Ultimate Insider Praises Auto Industry Outsiders

Bob Lutz calls Alan Mulally, Sergio Marchionne and Dan Akerson &ldquo;common-sense businessmen.&rdquo;

NEW ORLEANS – Bob Lutz, deemed by some as the ultimate “car guy,” praises the work of three so-called outsiders who became top auto executives.

He credits them with helping to get the U.S. auto industry back on its feet. “The biggest recent development is the resurgence of domestic automakers,” Lutz says at an event held in conjunction with the National Automobile Dealers Assn. convention here.

Lutz gives kudos to Alan Mulally, who headed Boeing before becoming Ford CEO; Sergio Marchionne, an accountant who took the reins at Fiat and then Chrysler, which Fiat now owns; and Dan Akerson, a telecommunications and private-equity executive who became CEO of General Motors.

“They all are common-sense businessmen,” Lutz says. “While not auto experts, they realize the importance of superior product.”   

Akerson retired this month. Mary Barra, a GM veteran and the first woman to head a major auto company, succeeded him.

“She is highly experienced, a strong leader and an engineer by training,” Lutz says of Barra. “She is not one to cheapen product to save a few pennies.”

Such ill-advised frugality became the bane of domestic automakers as they heavy-handedly squeezed costs and ended up creating inferior cars, starting in the 1980s, he tells the American Financial Services Assn.’s Vehicle Finance Conference.

“In Detroit back then, there was not a lot of logic,” says Lutz, who worked for all three domestic car companies and prided himself as a product-development overseer. He was once called “the car czar.”

By producing second-rate cars, domestic automakers allowed Japanese, South Korean and European counterparts to grab market share, he says. “The imports felt taking U.S. market share was a natural progression.”

That’s changed. “Great technology, great cars and great innovations are coming from the domestics,” Lutz says. “Who would have thought GM would sweep the Consumer Reports ratings and win both the North American Car and Truck of the year awards this year?

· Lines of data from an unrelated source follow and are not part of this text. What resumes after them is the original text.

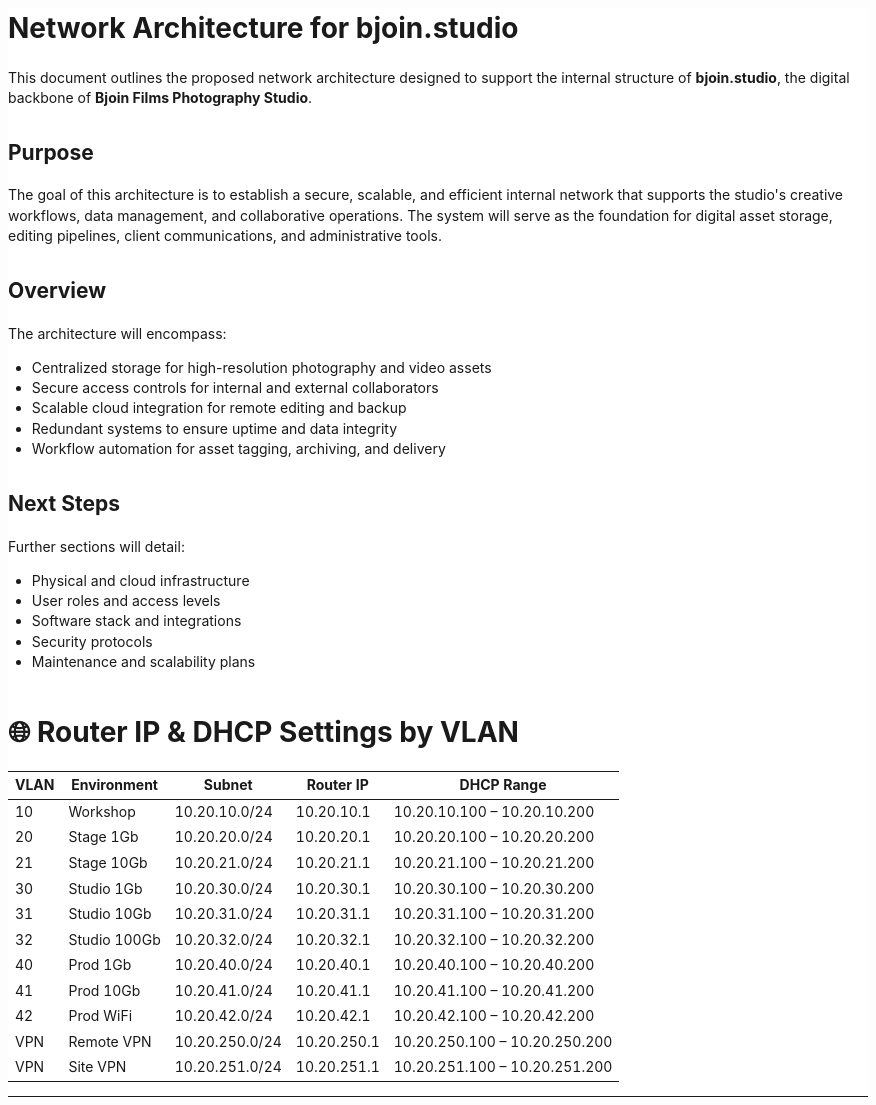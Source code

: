 
# Network Architecture for bjoin.studio

This document outlines the proposed network architecture designed to support the internal structure of **bjoin.studio**, the digital backbone of **Bjoin Films Photography Studio**.

## Purpose

The goal of this architecture is to establish a secure, scalable, and efficient internal network that supports the studio's creative workflows, data management, and collaborative operations. The system will serve as the foundation for digital asset storage, editing pipelines, client communications, and administrative tools.

## Overview

The architecture will encompass:

- Centralized storage for high-resolution photography and video assets
- Secure access controls for internal and external collaborators
- Scalable cloud integration for remote editing and backup
- Redundant systems to ensure uptime and data integrity
- Workflow automation for asset tagging, archiving, and delivery

## Next Steps

Further sections will detail:

- Physical and cloud infrastructure
- User roles and access levels
- Software stack and integrations
- Security protocols
- Maintenance and scalability plans


# 🌐 Router IP & DHCP Settings by VLAN

| VLAN | Environment   | Subnet           | Router IP     | DHCP Range                  |
|------|----------------|------------------|---------------|-----------------------------|
| 10   | Workshop       | 10.20.10.0/24    | 10.20.10.1    | 10.20.10.100 – 10.20.10.200 |
| 20   | Stage 1Gb      | 10.20.20.0/24    | 10.20.20.1    | 10.20.20.100 – 10.20.20.200 |
| 21   | Stage 10Gb     | 10.20.21.0/24    | 10.20.21.1    | 10.20.21.100 – 10.20.21.200 |
| 30   | Studio 1Gb     | 10.20.30.0/24    | 10.20.30.1    | 10.20.30.100 – 10.20.30.200 |
| 31   | Studio 10Gb    | 10.20.31.0/24    | 10.20.31.1    | 10.20.31.100 – 10.20.31.200 |
| 32   | Studio 100Gb   | 10.20.32.0/24    | 10.20.32.1    | 10.20.32.100 – 10.20.32.200 |
| 40   | Prod 1Gb       | 10.20.40.0/24    | 10.20.40.1    | 10.20.40.100 – 10.20.40.200 |
| 41   | Prod 10Gb      | 10.20.41.0/24    | 10.20.41.1    | 10.20.41.100 – 10.20.41.200 |
| 42   | Prod WiFi      | 10.20.42.0/24    | 10.20.42.1    | 10.20.42.100 – 10.20.42.200 |
| VPN  | Remote VPN     | 10.20.250.0/24   | 10.20.250.1   | 10.20.250.100 – 10.20.250.200 |
| VPN  | Site VPN       | 10.20.251.0/24   | 10.20.251.1   | 10.20.251.100 – 10.20.251.200 |

---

“And how about Ford taking an incredible risk to use aluminum to take 700 lbs. (317 kg) out of the new F-150 pickup? That is the sort of technology we once thought would only come from the Germans, not the Americans because they never did anything new.”

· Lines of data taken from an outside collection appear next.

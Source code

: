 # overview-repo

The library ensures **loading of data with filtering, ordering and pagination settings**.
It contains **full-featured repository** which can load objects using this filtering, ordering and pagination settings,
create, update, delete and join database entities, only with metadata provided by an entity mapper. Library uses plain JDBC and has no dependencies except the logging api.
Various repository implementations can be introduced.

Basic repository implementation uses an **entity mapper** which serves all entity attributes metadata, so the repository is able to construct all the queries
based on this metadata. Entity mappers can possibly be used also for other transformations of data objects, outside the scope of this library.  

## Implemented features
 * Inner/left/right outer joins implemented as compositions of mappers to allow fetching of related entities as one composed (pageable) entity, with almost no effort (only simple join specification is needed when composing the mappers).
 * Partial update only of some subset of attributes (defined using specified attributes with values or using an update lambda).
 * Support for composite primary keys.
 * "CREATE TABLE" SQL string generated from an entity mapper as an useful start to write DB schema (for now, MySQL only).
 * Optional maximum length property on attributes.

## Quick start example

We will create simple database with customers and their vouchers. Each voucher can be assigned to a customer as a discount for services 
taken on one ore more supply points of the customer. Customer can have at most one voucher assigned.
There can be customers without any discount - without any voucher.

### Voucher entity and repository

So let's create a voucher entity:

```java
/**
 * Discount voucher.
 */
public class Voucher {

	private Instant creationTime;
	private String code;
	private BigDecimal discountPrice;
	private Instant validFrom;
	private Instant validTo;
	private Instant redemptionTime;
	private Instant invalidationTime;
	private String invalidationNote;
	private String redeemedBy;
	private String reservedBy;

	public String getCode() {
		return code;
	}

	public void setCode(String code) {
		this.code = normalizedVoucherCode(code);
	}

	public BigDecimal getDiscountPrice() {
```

As a result of vast improvements in domestic vehicles, “it is very tough for foreign automakers to gain meaningful levels of market share,” Lutz says.

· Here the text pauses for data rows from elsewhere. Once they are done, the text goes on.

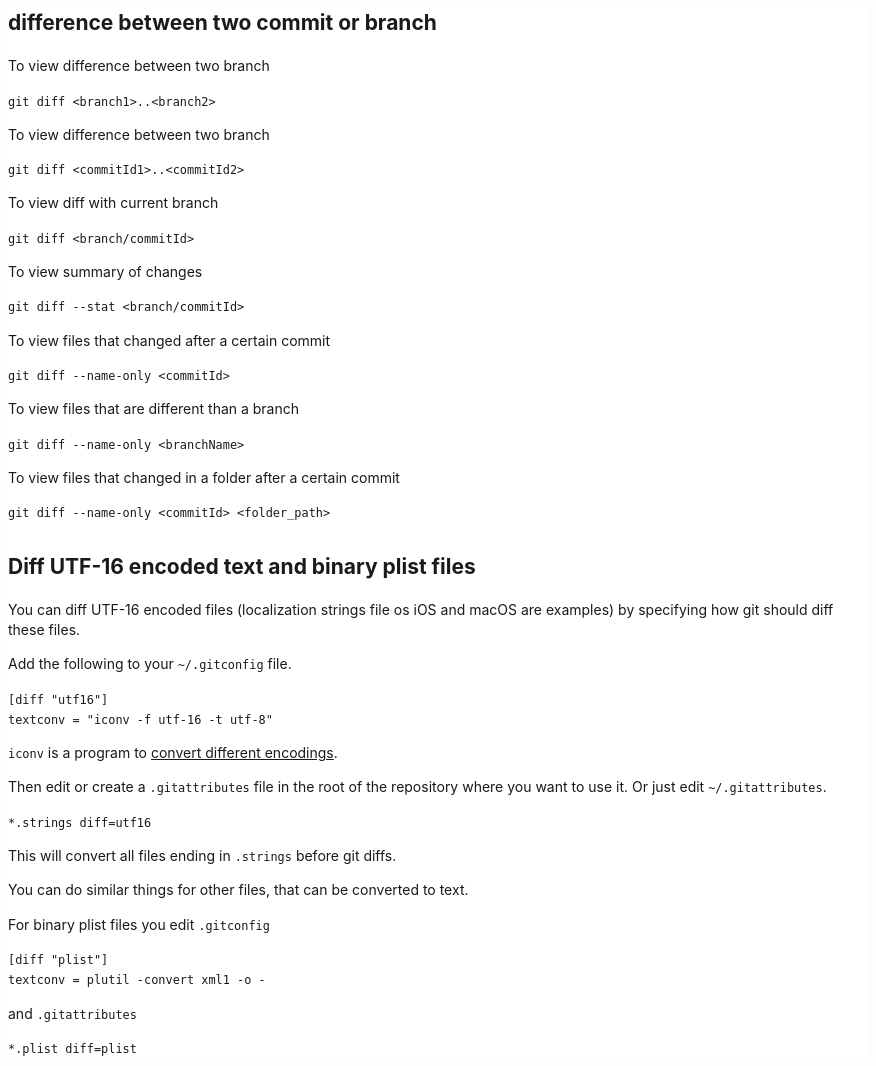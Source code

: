 ## difference between two commit or branch
To view difference between two branch

    git diff <branch1>..<branch2>

To view difference between two branch

    git diff <commitId1>..<commitId2>

To view diff with current branch

    git diff <branch/commitId>

To view summary of changes
    
    git diff --stat <branch/commitId>

To view files that changed after a certain commit

    git diff --name-only <commitId>

To view files that are different than a branch

    git diff --name-only <branchName>

To view files that changed in a folder after a certain commit

    git diff --name-only <commitId> <folder_path>




## Diff UTF-16 encoded text and binary plist files
You can diff UTF-16 encoded files (localization strings file os iOS and macOS are examples) by specifying how git should diff these files.

Add the following to your `~/.gitconfig` file.

    [diff "utf16"]
    textconv = "iconv -f utf-16 -t utf-8"

`iconv` is a program to [convert different encodings](http://linux.die.net/man/1/iconv).

Then edit or create a `.gitattributes` file in the root of the repository where you want to use it. Or just edit `~/.gitattributes`.

    *.strings diff=utf16

This will convert all files ending in `.strings` before git diffs.

You can do similar things for other files, that can be converted to text. 

For binary plist files you edit `.gitconfig` 

    [diff "plist"]
    textconv = plutil -convert xml1 -o -

and `.gitattributes`

    *.plist diff=plist



  [1]: https://www.wikiod.com/git/staging
[1]: http://i.stack.imgur.com/1vsUP.png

In a conference Q&A, he says the three vehicles he takes the greatest pride in developing are the Dodge Viper, because it proved in the 1980s that moribund Chrysler could make a head-turning super-sports car; the Ford Explorer, because it became a best-selling SUV; and the Chevrolet Volt, an extended-range electric vehicle. Lutz calls it “a technical masterpiece.”

An audience member, in a two-part question, asks Lutz to name vehicles he signed off on, but later regretted developing. He doesn’t answer that question.

His automotive career spanning more than 50 years, Lutz, age 81, offers some life lessons.

  • “Experience is a wonderful thing. It allows you to recognize a mistake when you make it again.”
  • “If you must choose between two evils, pick the one you haven’t tried before.”
  • “For every action, there is an equal and opposite government program.”
  • “Remember, you are unique. Just like everyone else.”